Probably the best thing about The South is its food. And what’s even better is when that food leaves The South for the rest of the world. Such is Gus’s World Famous Fried Chicken, which has made its way to Los Angeles. Of course, some might say Los Angeles is south, but it sure isn’t The South, which make’s Gus’s all the more lovely in it’s little corner adjacent to Koreatown (fine, Crenshaw).
The place had so many different options of fried chicken combinations and I ended up getting the two piece dark meat snack. This included a leg and a thigh (which is strangely typically part of the leg) and a piece of white bread for some unknown Southern reason. But I also got an a la carte breast so that I could understand how Gus’s does white meat and a big old mac and cheese.
Now I should mention that Gus’s fried chicken is called “hot and spicy” but it’s definitely not spicy compared to Buffalo chicken or Nashville hot chicken. There is, nonetheless, a tiny bit of a kick to the batter. But when it comes to that batter, it is really just perfect, combining that hint of spice with a thick and crusty bite that left me wanting to eat the batter on its own. This, by the way is not an insult to the chicken, which was almost perfectly moist. I say almost because the breast was just so damn thick that the middle parts were just a tad dry. But then, that’s why I went with two pieces of dark and only one of white.
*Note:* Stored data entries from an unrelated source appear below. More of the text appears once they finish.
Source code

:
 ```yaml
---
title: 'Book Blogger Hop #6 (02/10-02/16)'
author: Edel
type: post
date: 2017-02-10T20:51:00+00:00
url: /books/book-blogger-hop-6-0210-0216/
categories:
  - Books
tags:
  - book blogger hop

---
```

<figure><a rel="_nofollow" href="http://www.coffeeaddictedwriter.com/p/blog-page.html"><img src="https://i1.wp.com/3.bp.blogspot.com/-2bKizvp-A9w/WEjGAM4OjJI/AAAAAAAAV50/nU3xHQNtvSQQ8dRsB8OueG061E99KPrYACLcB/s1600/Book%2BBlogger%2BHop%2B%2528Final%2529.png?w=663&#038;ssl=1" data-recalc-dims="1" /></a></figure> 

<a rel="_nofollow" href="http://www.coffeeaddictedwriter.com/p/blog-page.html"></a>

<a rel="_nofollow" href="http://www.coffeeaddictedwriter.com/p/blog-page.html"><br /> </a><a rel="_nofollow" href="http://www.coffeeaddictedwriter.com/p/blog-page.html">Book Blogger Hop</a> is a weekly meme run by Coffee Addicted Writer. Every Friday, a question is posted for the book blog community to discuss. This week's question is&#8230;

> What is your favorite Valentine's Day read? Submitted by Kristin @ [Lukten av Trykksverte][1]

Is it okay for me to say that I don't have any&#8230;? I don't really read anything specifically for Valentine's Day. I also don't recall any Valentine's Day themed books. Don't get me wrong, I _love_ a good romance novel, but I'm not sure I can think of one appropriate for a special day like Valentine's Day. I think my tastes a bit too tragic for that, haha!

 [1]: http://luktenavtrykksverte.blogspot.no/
The mac and cheese, though, was badass. It was super cheesy and packed with cheesy flavor (unlike some restaurant mac and cheese that weirdly requires salt or hot sauce to make it edible). Plus, the noodles were actually macaroni and were cooked to a tenderness that seemingly only a great Southern restaurant can attain.
Gus’s World Famous Fried Chicken lived up to its name, and if I’m ever in need of some of that fried up good stuff I know where to go.